Nabi SAW bersama Zaid bin Haritsah meneruskan perjalanan, dan ketika tiba di Wadi Nakhlah, beliau memutuskan untuk tinggal beberapa hari lamanya di sana. Sebagian riwayat menyebutkan, sekelompok jin mendatangi tempat itu dan mendengarkan beliau yang sedang membaca ayat-ayat Al Qur’an, dan kemudian mereka memeluk Islam. Mereka juga mengajak kaum jin di tempat tinggalnya untuk ikut memeluk Islam. Atas kejadian ini, Allah menurunkan Surat Al Ahqaf ayat 29-31 dan (atau) Surat al Jin ayat 1-2, dan hal ini makin mengukuhkan semangat Nabi SAW untuk tetap mendakwahkan Islam, walau mungkin mendapat perlawanan dan perlakuan yang semena-mena seperti yang dilakukan oleh penduduk Kota Thaif.
Ternyata persoalan belum selesai sampai di situ, kaum kafir Quraisy dengan pimpinan Abu Jahal yang telah mengetahui keberangkatan Nabi SAW ke Thaif, bermaksud menolak kembalinya Rasulullah SAW ke Kota Makkah, bahkan kalau perlu akan mengusir beliau. Dengan cemasnya Zaid bin Haritsah bertanya, "Bagaimana caranya engkau memasuki Makkah, Ya Rasulullah, padahal mereka telah (berniat) mengusir engkau?"
"Wahai Zaid," Kata Nabi SAW dengan mantap, "Sesungguhnya Allah akan menciptakan kelonggaran dan jalan keluar dari masalah yang kita hadapi ini. Sungguh Allah pasti akan menolong agamaNya dan memenangkan NabiNya….!"
Beliau meneruskan perjalanan, dan ketika mendekati Makkah, beliau memutuskan untuk tinggal di Hira. Dari sana Nabi SAW mengutus seorang lelaki dari Bani Khuza’ah kepada beberapa tokoh Quraisy untuk memberikan jaminan perlindungan kepada beliau. Setelah Akhnas bin Syariq dan Suhail bin Amr tidak bersedia, Muth’im bin Ady yang mau memberikan jaminan perlindungan kepada Nabi SAW dan Zaid, ia berkata kepada kaumnya, “Ambillah senjata kalian dan bersiap siagalah di setiap sudut Masjidil Haram, karena aku telah memberikan perlindungan kepada Muhammad!!”

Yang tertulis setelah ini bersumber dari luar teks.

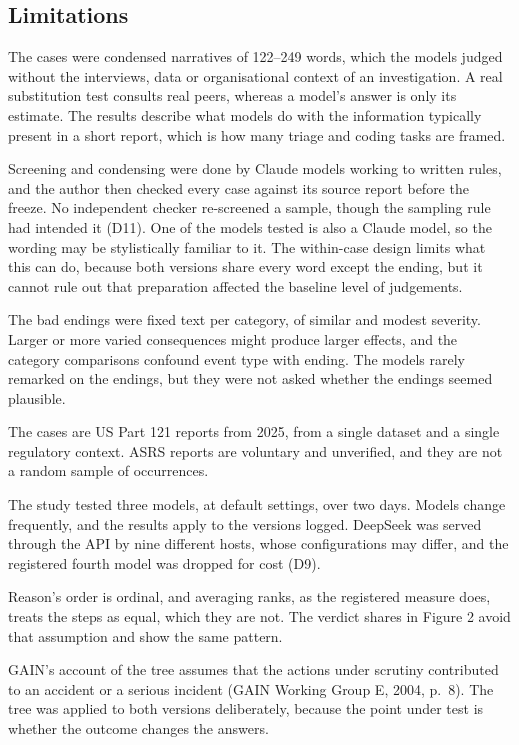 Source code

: \documentclass{aer}
\begin{document}
\hypertarget{limitations}{%
\subsection{Limitations}\label{limitations}}

The cases were condensed narratives of 122--249 words, which the models judged without the interviews, data or organisational context of an investigation. A real substitution test consults real peers, whereas a model's answer is only its estimate. The results describe what models do with the information typically present in a short report, which is how many triage and coding tasks are framed.

Screening and condensing were done by Claude models working to written rules, and the author then checked every case against its source report before the freeze. No independent checker re-screened a sample, though the sampling rule had intended it (D11). One of the models tested is also a Claude model, so the wording may be stylistically familiar to it. The within-case design limits what this can do, because both versions share every word except the ending, but it cannot rule out that preparation affected the baseline level of judgements.

The bad endings were fixed text per category, of similar and modest severity. Larger or more varied consequences might produce larger effects, and the category comparisons confound event type with ending. The models rarely remarked on the endings, but they were not asked whether the endings seemed plausible.

The cases are US Part 121 reports from 2025, from a single dataset and a single regulatory context. ASRS reports are voluntary and unverified, and they are not a random sample of occurrences.

The study tested three models, at default settings, over two days. Models change frequently, and the results apply to the versions logged. DeepSeek was served through the API by nine different hosts, whose configurations may differ, and the registered fourth model was dropped for cost (D9).

Reason's order is ordinal, and averaging ranks, as the registered measure does, treats the steps as equal, which they are not. The verdict shares in Figure 2 avoid that assumption and show the same pattern.

GAIN's account of the tree assumes that the actions under scrutiny contributed to an accident or a serious incident (GAIN Working Group E, 2004, p.~8). The tree was applied to both versions deliberately, because the point under test is whether the outcome changes the answers.
\end{document}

Setelah itu Muth’im mengirimkan beberapa orang utusan untuk menjemput Nabi SAW dan mengiring beliau memasuki Makkah. Muth’im berseru keras dari tunggangannya, “Wahai semua orang Quraisy, sesungguhnya aku telah memberikan perlindungan kepada Muhammad, maka tidak boleh seorang dari kalian bertindak semaunya sendiri kepada dirinya!!”
Nabi SAW memasuki Masjidil Haram, dan beliau berhenti di sisi Hajar Aswad kemudian menciumnya. Setelah shalat dua rakaat beliau pulang ke rumah. Kaum kafir Quraisy hanya bisa memandang tidak berbuat apa-apa. Abu Jahal berkata kepada Muth’im, “Apakah engkau hanya sekedar memberi jaminan atau juga menjadi pengikutnya (yakni memeluk Islam)?

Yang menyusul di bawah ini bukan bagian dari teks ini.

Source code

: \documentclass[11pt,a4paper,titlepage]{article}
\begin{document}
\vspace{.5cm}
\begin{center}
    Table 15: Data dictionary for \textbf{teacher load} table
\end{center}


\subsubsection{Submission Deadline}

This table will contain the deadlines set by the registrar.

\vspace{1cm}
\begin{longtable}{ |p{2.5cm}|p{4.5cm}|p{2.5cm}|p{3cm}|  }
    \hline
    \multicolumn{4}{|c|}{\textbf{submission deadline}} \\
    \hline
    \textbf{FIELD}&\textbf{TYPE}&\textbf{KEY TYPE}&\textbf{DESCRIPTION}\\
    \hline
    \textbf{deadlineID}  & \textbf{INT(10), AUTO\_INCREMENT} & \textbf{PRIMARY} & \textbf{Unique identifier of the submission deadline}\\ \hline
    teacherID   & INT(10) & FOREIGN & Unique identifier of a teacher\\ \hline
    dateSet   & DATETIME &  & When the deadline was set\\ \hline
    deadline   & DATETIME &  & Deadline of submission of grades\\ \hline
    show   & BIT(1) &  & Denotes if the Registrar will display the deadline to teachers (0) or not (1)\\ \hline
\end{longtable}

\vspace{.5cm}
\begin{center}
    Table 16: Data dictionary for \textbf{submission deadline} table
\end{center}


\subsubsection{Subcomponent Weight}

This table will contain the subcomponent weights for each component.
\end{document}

“Tidak, aku hanya memberi jaminan perlindungan!!” Kata Muth’im
Abu Jahal berkata, “Kalau begitu kami akan melindungi siapapun yang engkau lindungi!!”

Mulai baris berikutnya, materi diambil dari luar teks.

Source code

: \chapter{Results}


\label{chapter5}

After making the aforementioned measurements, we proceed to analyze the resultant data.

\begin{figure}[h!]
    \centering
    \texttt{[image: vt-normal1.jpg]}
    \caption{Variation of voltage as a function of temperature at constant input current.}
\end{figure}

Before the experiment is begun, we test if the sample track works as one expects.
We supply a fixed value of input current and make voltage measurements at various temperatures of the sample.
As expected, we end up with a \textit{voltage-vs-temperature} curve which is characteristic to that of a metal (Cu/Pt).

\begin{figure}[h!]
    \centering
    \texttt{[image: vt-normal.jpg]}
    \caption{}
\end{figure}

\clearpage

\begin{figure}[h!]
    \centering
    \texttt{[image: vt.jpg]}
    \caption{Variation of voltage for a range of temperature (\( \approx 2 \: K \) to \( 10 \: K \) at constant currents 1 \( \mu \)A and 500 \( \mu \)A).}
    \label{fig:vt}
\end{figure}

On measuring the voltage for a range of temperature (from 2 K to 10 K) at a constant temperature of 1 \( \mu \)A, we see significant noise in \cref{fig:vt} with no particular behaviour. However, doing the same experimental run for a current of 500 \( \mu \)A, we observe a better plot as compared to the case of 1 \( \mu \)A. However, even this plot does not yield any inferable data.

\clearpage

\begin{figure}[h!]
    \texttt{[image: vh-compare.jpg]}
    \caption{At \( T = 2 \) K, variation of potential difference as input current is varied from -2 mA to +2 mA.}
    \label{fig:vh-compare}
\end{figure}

Rasulullah SAW selalu mengingat jasa baik Muth’im ini, sehingga dalam masalah tawanan Perang Badar beliau sempat bersabda, “Andaikata Muth’im masih hidup dan dia meminta agar aku mengasihi para tawanan ini, tentu aku akan menyerahkan urusan ini kepadanya!!”